The rock formation brings nature enthusiasts from all over the world to practice rock climbing, bird watching, camping and to know about its unique history. But, despite its worldwide fame, many El Pasoans do not know about the picturesque rock formation in their own backyard.
“Not a lot of people know we are out here,” said Kendra Moore, park ranger and interpreter at Hueco Tanks State Park and Historic Site.
Moore provides interpretation tours of pictographs and background information on how the rock formation was home in the past to Native Americans and later to white settlers.
From 1858 to 1859, Hueco was used as the Butterfield Overland Mail stage line. Many travelers and soldiers stopped to rest and write their names over the Native American pictographs. On one of the rocks, there is a drawing of a tribesman and she speculates it was drawn by one of the settlers because Native Americans never actually painted any forms of themselves.
“It reflects the time period when settlers had different views on Native Americans. The pictograms weren’t really respected,” said Moore.
The names of travelers that are written over American Indian pictographs are not allowed to be removed, since the names tell the history of people who visited the park at the time.
“Since a lot of them are 60 years old or over, we can’t actually remove the graffiti because under the Texas Antiquities Act anything 50 years or older becomes a history of the park,” said Moore.
According to Moore, Hueco Tanks over time has also been a popular rest stop for travelers because it offered a vast water supply from the many holes in the rocks that retain water. The place is also unique because it has many plants and animals not found in a typical desert area.
“We are in the desert, but in a way, we are not,” Moore.
In addition to its history and unique rock formations that attract visitors, Hueco Tanks is also a popular rock climbing site that attracts people from all over the world.
“I take out hiking walking and bouldering tours every year. This is my 9th season in Hueco Tanks and the 6th season as a guide,” Ann Raber said, a volunteer guide and a rock climber.
Hueco Tanks’ best season to visit is November to April when it offers cool weather that allows climbers to better grip the rock formations. Moore said hot weather makes it harder to grip the rocks during climbing and can cause quick dehydration.
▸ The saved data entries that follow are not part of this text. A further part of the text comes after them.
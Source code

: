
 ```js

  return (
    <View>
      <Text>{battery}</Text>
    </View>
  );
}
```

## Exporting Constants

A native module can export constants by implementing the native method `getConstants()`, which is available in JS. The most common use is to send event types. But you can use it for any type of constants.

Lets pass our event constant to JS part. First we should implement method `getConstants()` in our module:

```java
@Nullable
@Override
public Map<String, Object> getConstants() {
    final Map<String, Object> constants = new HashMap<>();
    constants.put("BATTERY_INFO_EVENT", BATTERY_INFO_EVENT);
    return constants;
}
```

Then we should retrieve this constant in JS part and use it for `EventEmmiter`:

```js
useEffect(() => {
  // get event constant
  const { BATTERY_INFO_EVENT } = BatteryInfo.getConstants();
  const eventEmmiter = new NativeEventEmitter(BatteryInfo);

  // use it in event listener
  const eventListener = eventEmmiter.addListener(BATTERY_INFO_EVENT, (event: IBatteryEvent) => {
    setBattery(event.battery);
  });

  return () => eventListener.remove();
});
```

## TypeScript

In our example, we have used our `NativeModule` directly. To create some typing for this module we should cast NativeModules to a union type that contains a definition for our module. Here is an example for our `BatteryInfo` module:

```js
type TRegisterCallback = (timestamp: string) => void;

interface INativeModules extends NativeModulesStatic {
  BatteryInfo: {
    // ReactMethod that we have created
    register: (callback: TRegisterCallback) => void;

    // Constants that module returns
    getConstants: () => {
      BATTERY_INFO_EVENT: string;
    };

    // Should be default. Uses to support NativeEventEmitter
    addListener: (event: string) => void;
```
“It can be brutal in the summer. Over 110 degrees,” Moore said.
Although Hueco Tanks is open to the public, visitors are not allowed to roam freely but supervised by guides to better conserve the park.
“You can only have 70 people at a time and you have to go with a guide. All of that has been cultural preservation, but it is also natural resource preservation,” said Moore
An informational video explains its history and how best to preserve the park.
“Don’t step in the Huecos because there is an aquatic eco system. Don’t touch the pictographs,” Moore often says to people who come to visit.
Hueco Tanks is open daily. October to April from 8 a.m. to 6 p.m. From May to September, it is open Friday to Sunday from 7 a.m. to 7 p.m., and Monday to Thursday from 8 a.m. to 6 p.m..
Adults pay $7 and children 12 and under are free.